You have couples melting into one another, couples fixed in their embrace of each other, couples who seem to be holding their breath or breathing very hard: young lovers all, ready to plunge into the depths of each other. In such a place, where the air is still and all movement seems suspended, you tread softly, for you know not whose limb it is which is sticking out from behind a tree stump. That is no country for single men, or married women with children, if they are virtuous.

So I took myself to another part of the resort, past two mini bridges, over a mini river, past a mini waterfall, past a mini grand amphitheatre-like space made up of several roofless white columns and full of especially animated couples, and it seemed like a long mini journey, though actually I had travelled a distance of only a few feet, to reach a food plaza, which included an ice-cream counter. As I tried to settle my daughter with some vanilla ice-cream, I saw a family of three, father, mother and daughter, aged five or six, approaching.

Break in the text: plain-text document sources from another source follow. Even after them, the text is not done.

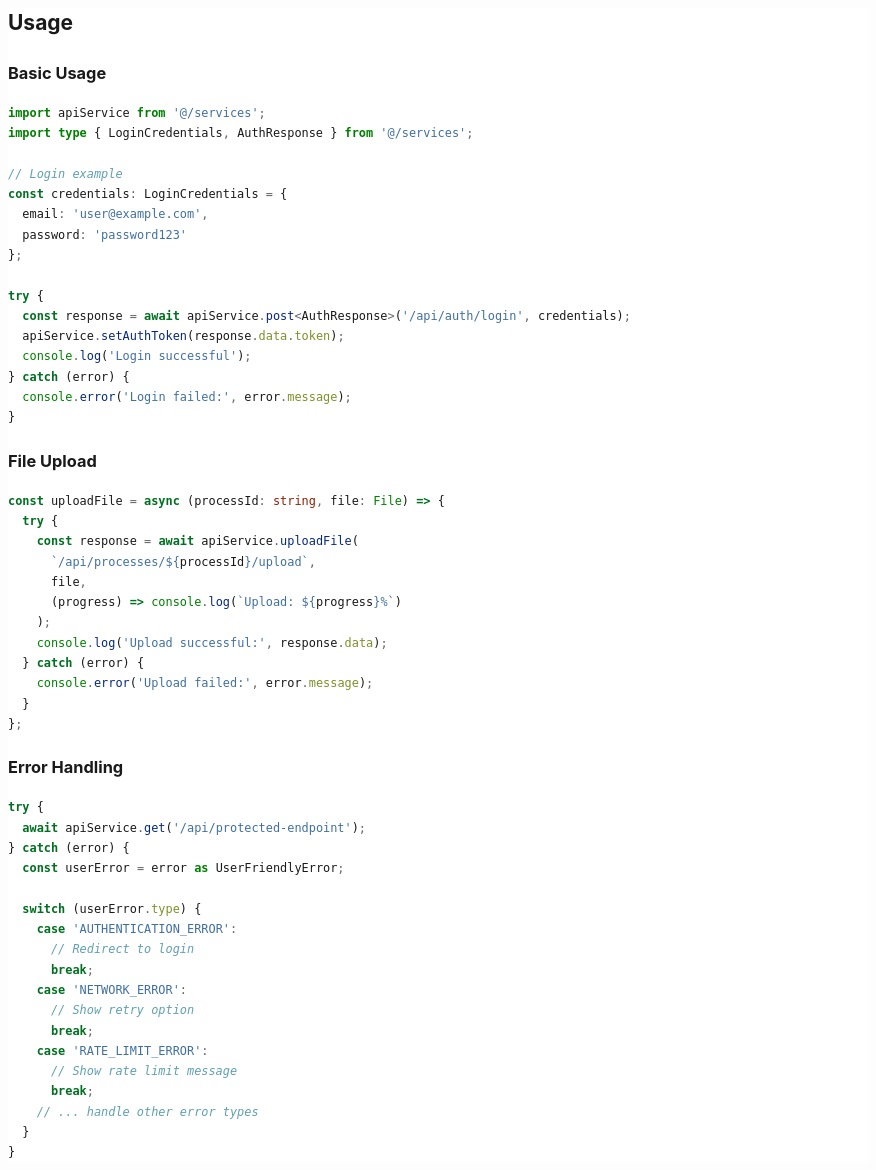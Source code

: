 ## Usage

### Basic Usage

```typescript
import apiService from '@/services';
import type { LoginCredentials, AuthResponse } from '@/services';

// Login example
const credentials: LoginCredentials = {
  email: 'user@example.com',
  password: 'password123'
};

try {
  const response = await apiService.post<AuthResponse>('/api/auth/login', credentials);
  apiService.setAuthToken(response.data.token);
  console.log('Login successful');
} catch (error) {
  console.error('Login failed:', error.message);
}
```

### File Upload

```typescript
const uploadFile = async (processId: string, file: File) => {
  try {
    const response = await apiService.uploadFile(
      `/api/processes/${processId}/upload`,
      file,
      (progress) => console.log(`Upload: ${progress}%`)
    );
    console.log('Upload successful:', response.data);
  } catch (error) {
    console.error('Upload failed:', error.message);
  }
};
```

### Error Handling

```typescript
try {
  await apiService.get('/api/protected-endpoint');
} catch (error) {
  const userError = error as UserFriendlyError;
  
  switch (userError.type) {
    case 'AUTHENTICATION_ERROR':
      // Redirect to login
      break;
    case 'NETWORK_ERROR':
      // Show retry option
      break;
    case 'RATE_LIMIT_ERROR':
      // Show rate limit message
      break;
    // ... handle other error types
  }
}
```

The mother, who was wearing a heavily sequinned purple salwar kurta, took charge. “What do you want, baby?” she asked the young one, in English.

Ki achhe? (What’s there?)” demanded the girl, in Bengali. “You have four choices,” the mother stuck out the fingers of her right hand one by one. “Vanilla, butterscotch, two-in-one and mango.”

Ami pink ice-cream chai (I want a pink ice-cream),” declared the girl.

“There is no pink ice-cream, baby. But there is two-in-one, pink and white,” persisted the mother, in English.

Ami pink chai, chai, chai! Aar tumi keno amar sathe Ingrejite katha bolchho? (I want pink and only pink! And why are you speaking to me in English?)” asked the girl.

“Semolina, you can’t have pink. There is no pink. Can’t you see?” Mother raised her voice, still in English. The girl’s name was Semolina. At which point the girl tore herself from the counter and began to roll on the grass, shrieking: “Ami pink chai! Ami pink chhara onyo kichhu khabo na! (I want pink! I will only have a pink ice-cream!) Her mother joined her equally, crying: “Semolina! Semolina! Semolina! Semolina!”

In the other part of the resort, the sculptures began to disentangle themselves from each other, rose, and turning into perfectly ordinary young men and women, left. That is why it is said that art cannot survive the suppression of the native tongue.